CoreLogic's figures showed a similar picture, with rental vacancies falling to record lows. 

The Budget projects a population increase of around 2.2 million over the next 5 years, though projections often end up being on the low side. 

Investors often aren't keen or able to invest, with very tight lending restrictions in place, and new home sales are running at decade lows. 

Tuesday 16 May 2023

House price expectations surge

House prices to rise

Consumer sentiment took a hefty knock this month, following on from yet another interest rate hike to a cash rate target of 3.85 per cent. 

Consumer sentiment in regional Australia in particular is knocking around record lows. 

House price expectations, on the other hand, have absolutely rocketed back from their lows of Q4 2022.

The Federal Budget figures implied population growth in Australia of around 2¼ million over the next five years, and it's increasingly clear what Aussies think is coming.

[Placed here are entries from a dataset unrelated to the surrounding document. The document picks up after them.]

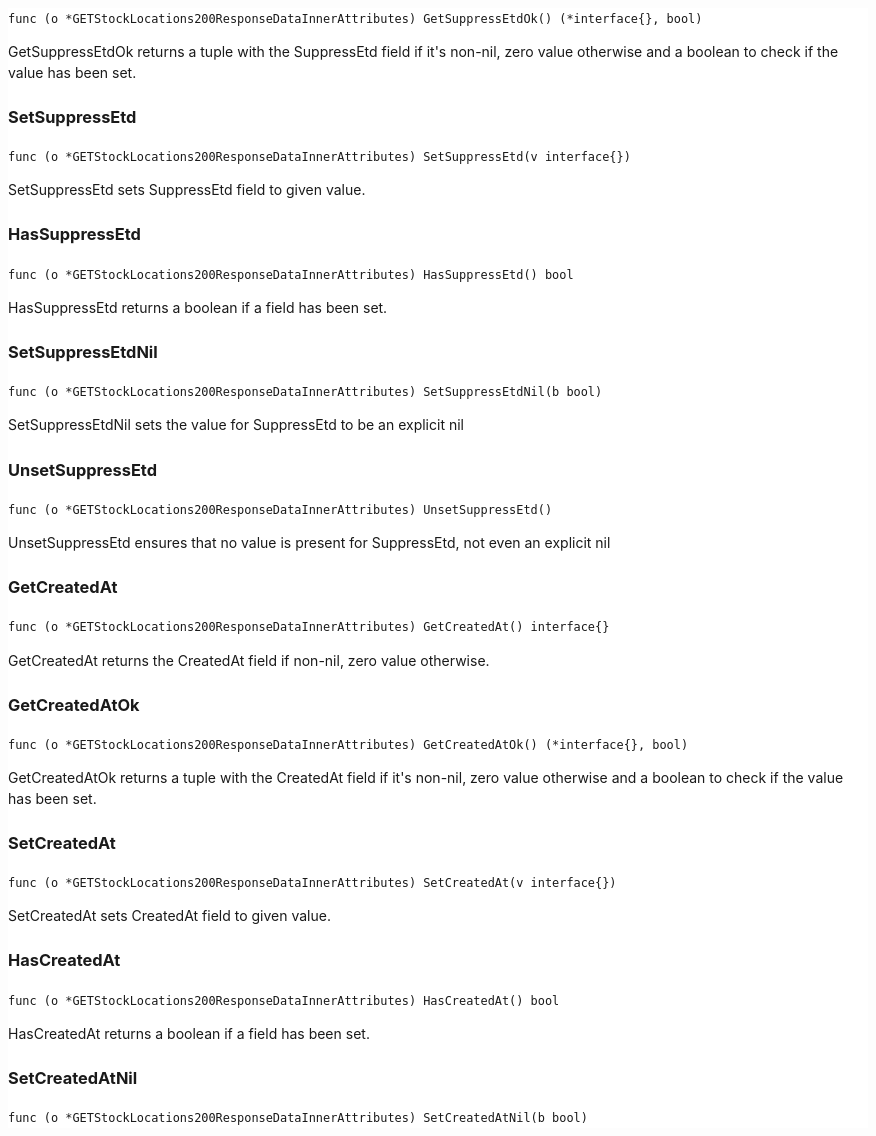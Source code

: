 `func (o *GETStockLocations200ResponseDataInnerAttributes) GetSuppressEtdOk() (*interface{}, bool)`

GetSuppressEtdOk returns a tuple with the SuppressEtd field if it's non-nil, zero value otherwise
and a boolean to check if the value has been set.

### SetSuppressEtd

`func (o *GETStockLocations200ResponseDataInnerAttributes) SetSuppressEtd(v interface{})`

SetSuppressEtd sets SuppressEtd field to given value.

### HasSuppressEtd

`func (o *GETStockLocations200ResponseDataInnerAttributes) HasSuppressEtd() bool`

HasSuppressEtd returns a boolean if a field has been set.

### SetSuppressEtdNil

`func (o *GETStockLocations200ResponseDataInnerAttributes) SetSuppressEtdNil(b bool)`

 SetSuppressEtdNil sets the value for SuppressEtd to be an explicit nil

### UnsetSuppressEtd
`func (o *GETStockLocations200ResponseDataInnerAttributes) UnsetSuppressEtd()`

UnsetSuppressEtd ensures that no value is present for SuppressEtd, not even an explicit nil
### GetCreatedAt

`func (o *GETStockLocations200ResponseDataInnerAttributes) GetCreatedAt() interface{}`

GetCreatedAt returns the CreatedAt field if non-nil, zero value otherwise.

### GetCreatedAtOk

`func (o *GETStockLocations200ResponseDataInnerAttributes) GetCreatedAtOk() (*interface{}, bool)`

GetCreatedAtOk returns a tuple with the CreatedAt field if it's non-nil, zero value otherwise
and a boolean to check if the value has been set.

### SetCreatedAt

`func (o *GETStockLocations200ResponseDataInnerAttributes) SetCreatedAt(v interface{})`

SetCreatedAt sets CreatedAt field to given value.

### HasCreatedAt

`func (o *GETStockLocations200ResponseDataInnerAttributes) HasCreatedAt() bool`

HasCreatedAt returns a boolean if a field has been set.

### SetCreatedAtNil

`func (o *GETStockLocations200ResponseDataInnerAttributes) SetCreatedAtNil(b bool)`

That is, a new boom cycle for housing prices, due to chronic housing shortages in the capital cities.

The house price expectations figure rose another +11 per cent this month, and is now even +19 per cent higher than it was a year earlier. 

Source: Westpac

Why does this survey matter, you may ask?

Mainly because the house price expectations index has an almost perfect track record of correlating with dwelling prices. 

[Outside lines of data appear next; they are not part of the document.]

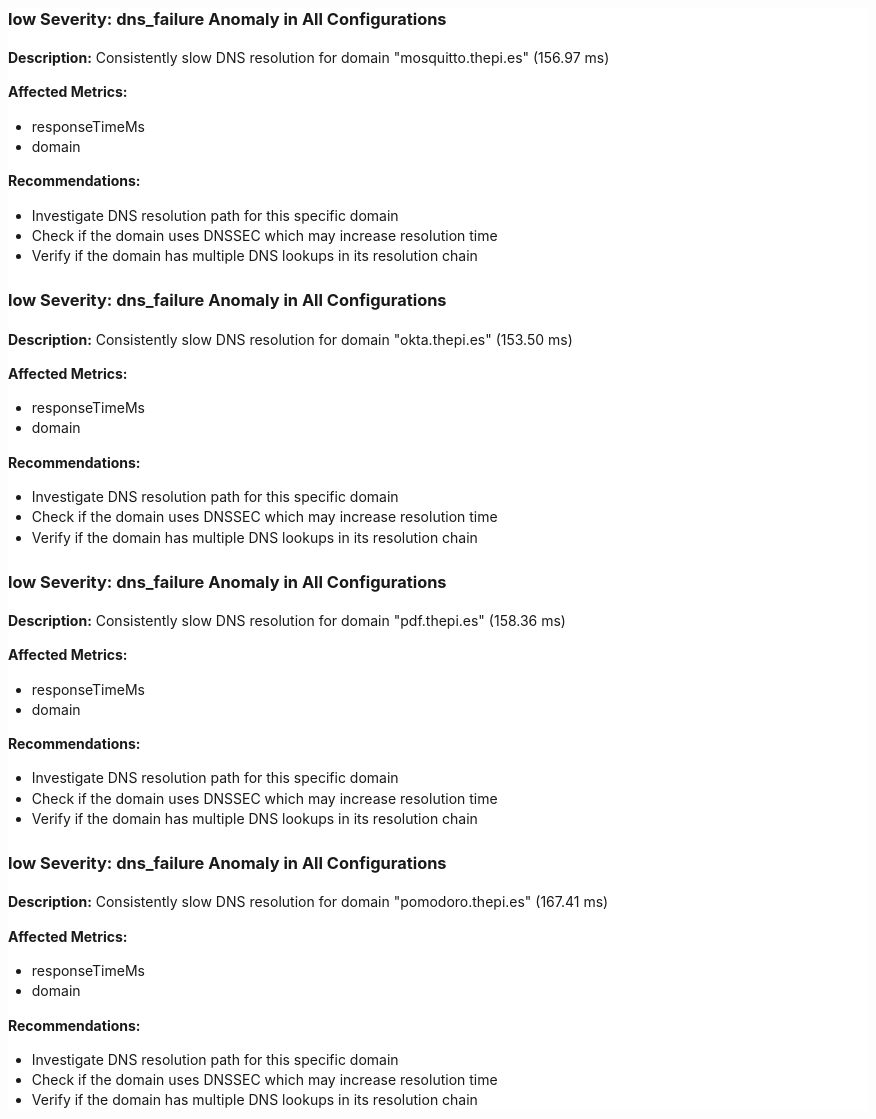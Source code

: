 
### low Severity: dns_failure Anomaly in All Configurations

**Description:** Consistently slow DNS resolution for domain "mosquitto.thepi.es" (156.97 ms)

**Affected Metrics:**
- responseTimeMs
- domain


**Recommendations:**
- Investigate DNS resolution path for this specific domain
- Check if the domain uses DNSSEC which may increase resolution time
- Verify if the domain has multiple DNS lookups in its resolution chain


### low Severity: dns_failure Anomaly in All Configurations

**Description:** Consistently slow DNS resolution for domain "okta.thepi.es" (153.50 ms)

**Affected Metrics:**
- responseTimeMs
- domain


**Recommendations:**
- Investigate DNS resolution path for this specific domain
- Check if the domain uses DNSSEC which may increase resolution time
- Verify if the domain has multiple DNS lookups in its resolution chain


### low Severity: dns_failure Anomaly in All Configurations

**Description:** Consistently slow DNS resolution for domain "pdf.thepi.es" (158.36 ms)

**Affected Metrics:**
- responseTimeMs
- domain


**Recommendations:**
- Investigate DNS resolution path for this specific domain
- Check if the domain uses DNSSEC which may increase resolution time
- Verify if the domain has multiple DNS lookups in its resolution chain


### low Severity: dns_failure Anomaly in All Configurations

**Description:** Consistently slow DNS resolution for domain "pomodoro.thepi.es" (167.41 ms)

**Affected Metrics:**
- responseTimeMs
- domain


**Recommendations:**
- Investigate DNS resolution path for this specific domain
- Check if the domain uses DNSSEC which may increase resolution time
- Verify if the domain has multiple DNS lookups in its resolution chain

Dr. Alex Joiner of IFM extrapolates the figures below:

Lending is much too tight at the moment for new home sales to pick up much, with another miserable month reported by the Housing Industry Association.

There was some respite for the rental market last month, with the preliminary ABS figures for arrivals and departures suggesting that there were around 60,000 more departures than arrivals last month as more Aussies dusted off their underused passports for the colder winter months.

That's a temporary reprieve, though, and rapid population growth will resume over the coming months.

Meanwhile Australia is sucking in an increasingly large share of the migrant millionaire wealth from Russia, India, and China, as the world's super-wealthy seek stability, lifestyle, and confidence. 

The house price expectations figures will be buoyed further by some large sale prices reported this week in Homebush, Kellyville, and Rouse Hill, in Sydney, for example, as well as South Yarra in Melbourne, and Ascot in Brisbane.